** Exercise goal **
Exclude the pictures, then restate exactly each line of the data below from the first through the line containing "select a different".

[Collected data]
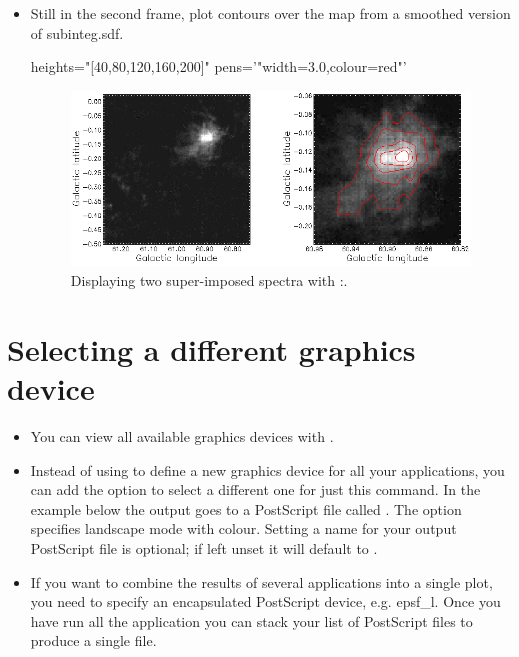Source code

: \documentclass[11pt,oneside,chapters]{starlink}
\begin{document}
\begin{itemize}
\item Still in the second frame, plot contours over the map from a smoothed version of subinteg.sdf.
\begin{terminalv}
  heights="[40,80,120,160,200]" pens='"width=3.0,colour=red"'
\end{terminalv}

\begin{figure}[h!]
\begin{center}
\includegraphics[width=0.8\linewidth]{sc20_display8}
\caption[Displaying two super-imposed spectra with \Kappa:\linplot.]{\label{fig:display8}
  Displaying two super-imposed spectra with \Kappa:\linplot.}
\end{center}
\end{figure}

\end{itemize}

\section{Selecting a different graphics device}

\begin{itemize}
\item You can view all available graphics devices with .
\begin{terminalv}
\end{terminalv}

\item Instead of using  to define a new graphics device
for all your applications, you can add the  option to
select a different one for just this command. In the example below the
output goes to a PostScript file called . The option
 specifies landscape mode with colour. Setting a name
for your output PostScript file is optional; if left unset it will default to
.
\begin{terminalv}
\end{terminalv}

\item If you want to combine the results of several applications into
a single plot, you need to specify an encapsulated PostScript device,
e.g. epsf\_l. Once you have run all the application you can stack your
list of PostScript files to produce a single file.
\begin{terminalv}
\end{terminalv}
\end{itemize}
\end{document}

** Answer to the exercise **
Source code

: \documentclass[11pt,oneside,chapters]{starlink}
\begin{document}
\begin{itemize}
\item Still in the second frame, plot contours over the map from a smoothed version of subinteg.sdf.
\begin{terminalv}
  heights="[40,80,120,160,200]" pens='"width=3.0,colour=red"'
\end{terminalv}

\begin{figure}[h!]
\begin{center}
\includegraphics[width=0.8\linewidth]{sc20_display8}
\caption[Displaying two super-imposed spectra with \Kappa:\linplot.]{\label{fig:display8}
  Displaying two super-imposed spectra with \Kappa:\linplot.}
\end{center}
\end{figure}

\end{itemize}

\section{Selecting a different graphics device}

\begin{itemize}
\item You can view all available graphics devices with .
\begin{terminalv}
\end{terminalv}

\item Instead of using  to define a new graphics device
for all your applications, you can add the  option to
select a different one for just this command. In the example below the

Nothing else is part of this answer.